フォルラン獲り失敗でJクラブ再び堅実路線へ

2014年11月22日 11時02分

チームは降格圏内と失敗に終わったフォルラン獲得

 J1のC大阪は21日、岡野雅夫社長(61)が今季限りで辞任すると発表した。2012年1月に就任し、チームは昨季、FW柿谷曜一朗(24=バーゼル)らの活躍もあって4位と躍進した。


 優勝を狙った今季は10年南アフリカW杯得点王のウルグアイ代表FWディエゴ・フォルラン(35)を獲得するなど大補強を敢行。だが、第31節終了時点で勝ち点30の17位とJ2降格圏に低迷している。シーズン中の2度にわたる監督交代でチームに混乱を招き、責任を取る形となった。

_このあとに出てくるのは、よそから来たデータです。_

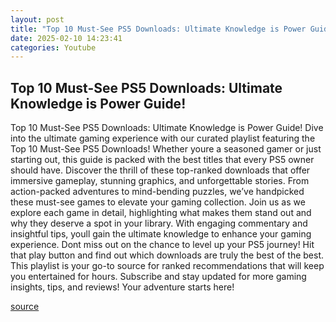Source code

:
 ```yaml
---
layout: post
title: "Top 10 Must-See PS5 Downloads: Ultimate Knowledge is Power Guide!"
date: 2025-02-10 14:23:41
categories: Youtube
---
```


## Top 10 Must-See PS5 Downloads: Ultimate Knowledge is Power Guide!

Top 10 Must-See PS5 Downloads: Ultimate Knowledge is Power Guide!
Dive into the ultimate gaming experience with our curated playlist featuring the Top 10 Must-See PS5 Downloads! Whether youre a seasoned gamer or just starting out, this guide is packed with the best titles that every PS5 owner should have. 
Discover the thrill of these top-ranked downloads that offer immersive gameplay, stunning graphics, and unforgettable stories. From action-packed adventures to mind-bending puzzles, we’ve handpicked these must-see games to elevate your gaming collection. 
Join us as we explore each game in detail, highlighting what makes them stand out and why they deserve a spot in your library. With engaging commentary and insightful tips, youll gain the ultimate knowledge to enhance your gaming experience. 
Dont miss out on the chance to level up your PS5 journey! Hit that play button and find out which downloads are truly the best of the best. This playlist is your go-to source for ranked recommendations that will keep you entertained for hours. 
Subscribe and stay updated for more gaming insights, tips, and reviews! Your adventure starts here!

[source](https://www.youtube.com/playlist?list=PLSjNQgxk4Oq3w0P9KlgwpY7u1MIR0VtiF)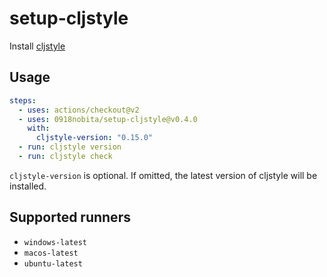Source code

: # setup-cljstyle

Install [cljstyle](https://github.com/greglook/cljstyle)

## Usage

```yaml
steps:
  - uses: actions/checkout@v2
  - uses: 0918nobita/setup-cljstyle@v0.4.0
    with:
      cljstyle-version: "0.15.0"
  - run: cljstyle version
  - run: cljstyle check
```

`cljstyle-version` is optional. If omitted, the latest version of cljstyle will be installed.

## Supported runners

- `windows-latest`
- `macos-latest`
- `ubuntu-latest`
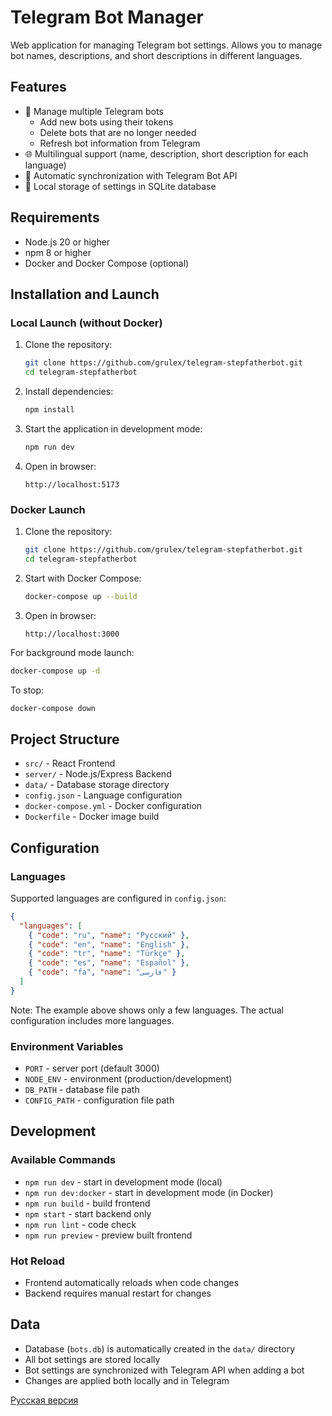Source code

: # Telegram Bot Manager

Web application for managing Telegram bot settings. Allows you to manage bot names, descriptions, and short descriptions in different languages.

## Features

- 🤖 Manage multiple Telegram bots
  - Add new bots using their tokens
  - Delete bots that are no longer needed
  - Refresh bot information from Telegram
- 🌐 Multilingual support (name, description, short description for each language)
- 🔄 Automatic synchronization with Telegram Bot API
- 💾 Local storage of settings in SQLite database

## Requirements

- Node.js 20 or higher
- npm 8 or higher
- Docker and Docker Compose (optional)

## Installation and Launch

### Local Launch (without Docker)

1. Clone the repository:
   ```bash
   git clone https://github.com/grulex/telegram-stepfatherbot.git
   cd telegram-stepfatherbot
   ```

2. Install dependencies:
   ```bash
   npm install
   ```

3. Start the application in development mode:
   ```bash
   npm run dev
   ```

4. Open in browser:
   ```
   http://localhost:5173
   ```

### Docker Launch

1. Clone the repository:
   ```bash
   git clone https://github.com/grulex/telegram-stepfatherbot.git
   cd telegram-stepfatherbot
   ```

2. Start with Docker Compose:
   ```bash
   docker-compose up --build
   ```

3. Open in browser:
   ```
   http://localhost:3000
   ```

For background mode launch:
```bash
docker-compose up -d
```

To stop:
```bash
docker-compose down
```

## Project Structure

- `src/` - React Frontend
- `server/` - Node.js/Express Backend
- `data/` - Database storage directory
- `config.json` - Language configuration
- `docker-compose.yml` - Docker configuration
- `Dockerfile` - Docker image build

## Configuration

### Languages

Supported languages are configured in `config.json`:

```json
{
  "languages": [
    { "code": "ru", "name": "Русский" },
    { "code": "en", "name": "English" },
    { "code": "tr", "name": "Türkçe" },
    { "code": "es", "name": "Español" },
    { "code": "fa", "name": "فارسی" }
  ]
}
```

Note: The example above shows only a few languages. The actual configuration includes more languages.

### Environment Variables

- `PORT` - server port (default 3000)
- `NODE_ENV` - environment (production/development)
- `DB_PATH` - database file path
- `CONFIG_PATH` - configuration file path

## Development

### Available Commands

- `npm run dev` - start in development mode (local)
- `npm run dev:docker` - start in development mode (in Docker)
- `npm run build` - build frontend
- `npm start` - start backend only
- `npm run lint` - code check
- `npm run preview` - preview built frontend

### Hot Reload

- Frontend automatically reloads when code changes
- Backend requires manual restart for changes

## Data

- Database (`bots.db`) is automatically created in the `data/` directory
- All bot settings are stored locally
- Bot settings are synchronized with Telegram API when adding a bot
- Changes are applied both locally and in Telegram

[Русская версия](README.ru.md)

 辣腕で知られる名物社長の電撃辞任は、他のJクラブにも大きな波紋を広げている。在京Jクラブ関係者は「フォルランの失敗を見ると、ネームバリューだけの大物には手を出しづらくなる。チームへの影響も大きいし、上もそこまでのリスクを冒すことは避けるようになるだろうね」とため息交じりに話した。


 フォルランはJ史上最高となる年俸6億円(推定)と破格の待遇で迎え入れられたが、ここまで7ゴールと期待を裏切った。大物ゆえに状態が悪くても起用せざるを得ず、次第にチームのバランスが崩れていった。現在の低迷の“元凶”とも言えるだろう。


 旬を過ぎた世界的スターがJリーグ入りを売り込むケースは今でも多いが、C大阪の悲劇を目の当たりにしたJクラブでは“堅実路線”が主流となりそうだ。